◆ TASK INSTRUCTIONS ◆
Nothing is needed except the lines below that run from the one with "- **Goal**: Need a" through the one with "- Tried manual", repeated exactly.

Saved entries
BEGIN

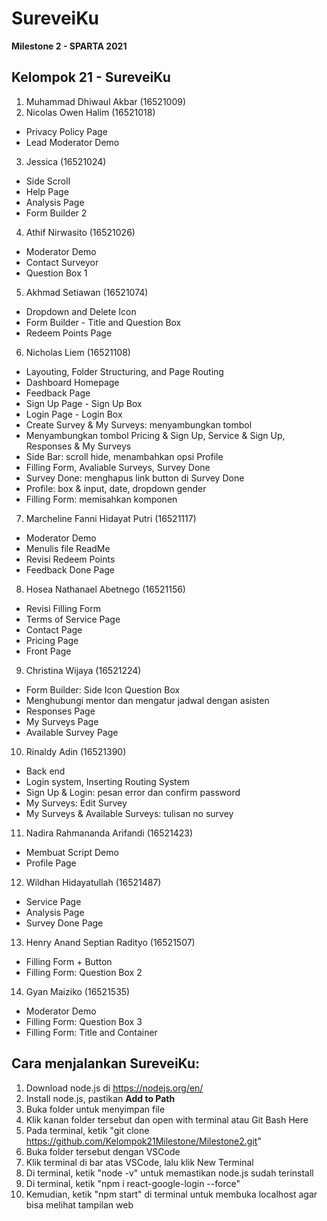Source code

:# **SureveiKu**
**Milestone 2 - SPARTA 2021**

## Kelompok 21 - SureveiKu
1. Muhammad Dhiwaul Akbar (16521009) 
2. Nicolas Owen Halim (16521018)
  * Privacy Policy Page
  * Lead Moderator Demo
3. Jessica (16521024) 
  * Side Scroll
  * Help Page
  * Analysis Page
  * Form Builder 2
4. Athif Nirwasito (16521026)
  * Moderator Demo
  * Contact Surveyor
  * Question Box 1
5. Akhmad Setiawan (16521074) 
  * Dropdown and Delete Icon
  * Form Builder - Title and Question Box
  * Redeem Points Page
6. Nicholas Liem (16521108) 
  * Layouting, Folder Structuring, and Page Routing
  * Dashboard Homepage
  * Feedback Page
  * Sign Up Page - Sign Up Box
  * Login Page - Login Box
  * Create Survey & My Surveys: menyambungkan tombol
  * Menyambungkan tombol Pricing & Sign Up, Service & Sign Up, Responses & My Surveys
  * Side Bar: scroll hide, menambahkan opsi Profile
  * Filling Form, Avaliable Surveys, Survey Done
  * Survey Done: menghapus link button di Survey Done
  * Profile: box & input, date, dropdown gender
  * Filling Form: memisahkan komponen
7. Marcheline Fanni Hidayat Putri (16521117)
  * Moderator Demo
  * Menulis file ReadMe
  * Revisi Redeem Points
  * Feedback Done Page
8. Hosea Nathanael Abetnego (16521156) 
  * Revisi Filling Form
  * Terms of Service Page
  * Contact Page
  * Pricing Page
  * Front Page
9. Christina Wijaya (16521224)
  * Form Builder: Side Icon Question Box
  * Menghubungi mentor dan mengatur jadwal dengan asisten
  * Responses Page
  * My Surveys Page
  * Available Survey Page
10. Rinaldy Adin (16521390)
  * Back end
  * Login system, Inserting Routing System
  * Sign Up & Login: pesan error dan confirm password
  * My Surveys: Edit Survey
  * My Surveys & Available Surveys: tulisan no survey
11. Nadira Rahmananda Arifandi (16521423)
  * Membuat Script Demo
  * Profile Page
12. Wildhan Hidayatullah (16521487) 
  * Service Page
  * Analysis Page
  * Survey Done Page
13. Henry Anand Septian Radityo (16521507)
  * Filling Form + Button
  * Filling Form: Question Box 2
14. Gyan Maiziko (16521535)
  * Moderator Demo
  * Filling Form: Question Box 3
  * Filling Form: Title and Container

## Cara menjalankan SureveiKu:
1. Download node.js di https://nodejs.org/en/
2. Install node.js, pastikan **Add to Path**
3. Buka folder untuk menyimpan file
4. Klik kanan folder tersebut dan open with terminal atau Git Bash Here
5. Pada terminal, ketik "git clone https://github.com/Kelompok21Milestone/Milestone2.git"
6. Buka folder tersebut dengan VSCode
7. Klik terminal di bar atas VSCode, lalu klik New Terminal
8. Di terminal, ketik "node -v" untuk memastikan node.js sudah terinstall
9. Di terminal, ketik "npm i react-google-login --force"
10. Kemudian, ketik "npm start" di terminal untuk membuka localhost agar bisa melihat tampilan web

END
BEGIN

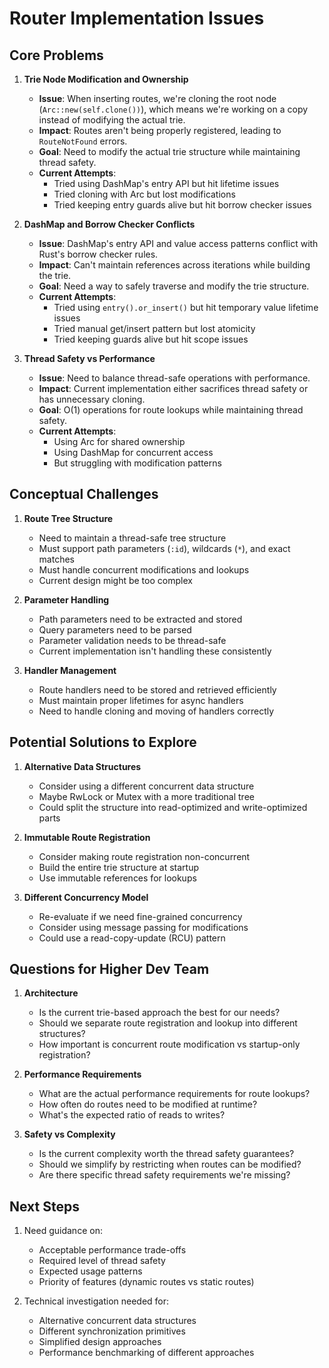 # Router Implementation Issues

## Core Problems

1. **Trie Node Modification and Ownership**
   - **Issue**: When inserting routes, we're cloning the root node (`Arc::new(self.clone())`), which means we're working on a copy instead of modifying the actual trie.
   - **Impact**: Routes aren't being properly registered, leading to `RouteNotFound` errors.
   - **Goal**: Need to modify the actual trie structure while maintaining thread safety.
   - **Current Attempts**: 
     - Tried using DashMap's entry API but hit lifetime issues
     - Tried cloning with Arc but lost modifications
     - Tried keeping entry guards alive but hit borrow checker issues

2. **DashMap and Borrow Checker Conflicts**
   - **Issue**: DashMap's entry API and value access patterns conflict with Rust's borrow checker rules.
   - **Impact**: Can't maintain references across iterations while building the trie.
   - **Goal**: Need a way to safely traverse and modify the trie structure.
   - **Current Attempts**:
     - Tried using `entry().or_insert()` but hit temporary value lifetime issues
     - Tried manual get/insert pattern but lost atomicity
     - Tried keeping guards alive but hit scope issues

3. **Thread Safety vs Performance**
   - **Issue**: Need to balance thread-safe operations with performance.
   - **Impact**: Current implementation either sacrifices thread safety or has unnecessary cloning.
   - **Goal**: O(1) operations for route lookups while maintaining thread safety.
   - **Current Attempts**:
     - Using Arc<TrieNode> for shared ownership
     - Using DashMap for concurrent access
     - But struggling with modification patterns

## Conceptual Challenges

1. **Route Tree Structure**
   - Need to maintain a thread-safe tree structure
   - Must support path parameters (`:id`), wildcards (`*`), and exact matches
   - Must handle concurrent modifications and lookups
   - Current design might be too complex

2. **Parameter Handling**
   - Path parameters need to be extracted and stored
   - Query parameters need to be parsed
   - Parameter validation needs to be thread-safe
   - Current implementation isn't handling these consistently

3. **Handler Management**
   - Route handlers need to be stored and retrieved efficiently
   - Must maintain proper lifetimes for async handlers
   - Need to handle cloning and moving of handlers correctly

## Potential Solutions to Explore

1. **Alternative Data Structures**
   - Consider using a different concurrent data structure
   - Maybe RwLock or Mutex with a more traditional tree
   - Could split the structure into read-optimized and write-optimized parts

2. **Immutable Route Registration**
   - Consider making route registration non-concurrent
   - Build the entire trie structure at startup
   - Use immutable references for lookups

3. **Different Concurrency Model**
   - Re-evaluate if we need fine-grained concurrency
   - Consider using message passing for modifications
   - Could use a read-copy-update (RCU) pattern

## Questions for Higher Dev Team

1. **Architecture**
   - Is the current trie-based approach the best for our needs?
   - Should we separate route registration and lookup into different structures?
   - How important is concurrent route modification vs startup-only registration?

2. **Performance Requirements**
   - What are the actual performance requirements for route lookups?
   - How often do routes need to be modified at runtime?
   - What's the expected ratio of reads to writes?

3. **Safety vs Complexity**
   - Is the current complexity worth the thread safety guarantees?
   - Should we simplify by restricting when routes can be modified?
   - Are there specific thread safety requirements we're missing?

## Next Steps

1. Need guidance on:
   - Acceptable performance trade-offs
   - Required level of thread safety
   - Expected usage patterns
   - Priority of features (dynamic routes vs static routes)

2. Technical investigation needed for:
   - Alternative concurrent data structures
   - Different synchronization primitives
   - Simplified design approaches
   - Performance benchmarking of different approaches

END

◆ WRITTEN ANSWER ◆
   - **Goal**: Need a way to safely traverse and modify the trie structure.
   - **Current Attempts**:
     - Tried using `entry().or_insert()` but hit temporary value lifetime issues
     - Tried manual get/insert pattern but lost atomicity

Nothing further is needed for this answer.